(Work required):
Where the string "ccode" shows up in a line of the records, copy that line.

Records from a collection
========
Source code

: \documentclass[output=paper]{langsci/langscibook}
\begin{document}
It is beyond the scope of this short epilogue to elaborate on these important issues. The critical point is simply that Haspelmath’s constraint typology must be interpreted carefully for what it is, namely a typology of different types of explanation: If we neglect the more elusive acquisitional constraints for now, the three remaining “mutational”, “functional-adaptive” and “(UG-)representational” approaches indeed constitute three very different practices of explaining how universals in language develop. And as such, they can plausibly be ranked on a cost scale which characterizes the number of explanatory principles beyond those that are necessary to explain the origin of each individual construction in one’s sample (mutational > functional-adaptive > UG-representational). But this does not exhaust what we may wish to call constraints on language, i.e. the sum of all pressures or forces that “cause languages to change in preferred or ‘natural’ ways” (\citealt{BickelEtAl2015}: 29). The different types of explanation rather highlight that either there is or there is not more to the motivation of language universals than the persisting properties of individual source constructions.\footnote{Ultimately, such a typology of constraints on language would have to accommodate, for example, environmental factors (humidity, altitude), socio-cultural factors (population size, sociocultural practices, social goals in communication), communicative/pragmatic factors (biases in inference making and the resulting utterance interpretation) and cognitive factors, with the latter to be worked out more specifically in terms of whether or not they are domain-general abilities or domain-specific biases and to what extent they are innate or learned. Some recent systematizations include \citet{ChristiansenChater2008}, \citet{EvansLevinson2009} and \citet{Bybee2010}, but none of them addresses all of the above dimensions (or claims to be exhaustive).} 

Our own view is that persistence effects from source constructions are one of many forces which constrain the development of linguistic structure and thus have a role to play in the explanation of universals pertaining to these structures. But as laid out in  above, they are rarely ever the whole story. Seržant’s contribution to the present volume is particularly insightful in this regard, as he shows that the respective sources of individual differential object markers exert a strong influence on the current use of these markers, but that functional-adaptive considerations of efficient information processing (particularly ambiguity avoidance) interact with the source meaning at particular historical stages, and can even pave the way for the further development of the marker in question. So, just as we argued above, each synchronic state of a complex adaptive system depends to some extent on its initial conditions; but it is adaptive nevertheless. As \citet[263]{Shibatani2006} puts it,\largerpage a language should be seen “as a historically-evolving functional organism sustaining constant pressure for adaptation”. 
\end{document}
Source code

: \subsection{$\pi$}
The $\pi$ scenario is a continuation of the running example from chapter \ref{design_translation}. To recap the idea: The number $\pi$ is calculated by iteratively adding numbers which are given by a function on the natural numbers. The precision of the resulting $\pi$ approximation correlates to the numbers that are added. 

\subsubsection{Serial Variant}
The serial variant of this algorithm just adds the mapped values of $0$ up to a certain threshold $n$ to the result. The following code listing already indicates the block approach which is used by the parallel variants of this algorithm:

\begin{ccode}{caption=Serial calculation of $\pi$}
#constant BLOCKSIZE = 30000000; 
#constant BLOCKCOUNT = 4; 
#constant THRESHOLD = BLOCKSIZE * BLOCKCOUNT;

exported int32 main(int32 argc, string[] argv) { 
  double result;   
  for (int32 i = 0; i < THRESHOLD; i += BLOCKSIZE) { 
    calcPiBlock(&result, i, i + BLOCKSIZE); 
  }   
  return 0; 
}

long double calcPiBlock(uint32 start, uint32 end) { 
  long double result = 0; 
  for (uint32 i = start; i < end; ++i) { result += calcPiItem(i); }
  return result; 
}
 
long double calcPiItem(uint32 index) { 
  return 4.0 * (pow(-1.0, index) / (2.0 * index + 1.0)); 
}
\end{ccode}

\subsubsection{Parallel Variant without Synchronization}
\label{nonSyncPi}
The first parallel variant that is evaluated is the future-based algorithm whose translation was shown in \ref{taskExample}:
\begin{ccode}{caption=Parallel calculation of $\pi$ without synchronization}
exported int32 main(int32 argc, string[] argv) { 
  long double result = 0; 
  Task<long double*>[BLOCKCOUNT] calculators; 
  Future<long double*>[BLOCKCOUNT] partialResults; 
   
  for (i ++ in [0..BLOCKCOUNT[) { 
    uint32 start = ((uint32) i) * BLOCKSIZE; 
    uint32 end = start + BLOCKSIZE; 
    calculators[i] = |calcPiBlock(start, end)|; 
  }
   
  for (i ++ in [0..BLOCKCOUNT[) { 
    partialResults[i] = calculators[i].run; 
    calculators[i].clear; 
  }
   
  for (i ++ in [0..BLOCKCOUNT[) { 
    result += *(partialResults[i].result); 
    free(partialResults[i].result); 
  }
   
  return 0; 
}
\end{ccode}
========
(Response below):
\begin{ccode}{caption=Serial calculation of $\pi$}
\end{ccode}
\begin{ccode}{caption=Parallel calculation of $\pi$ without synchronization}
\end{ccode}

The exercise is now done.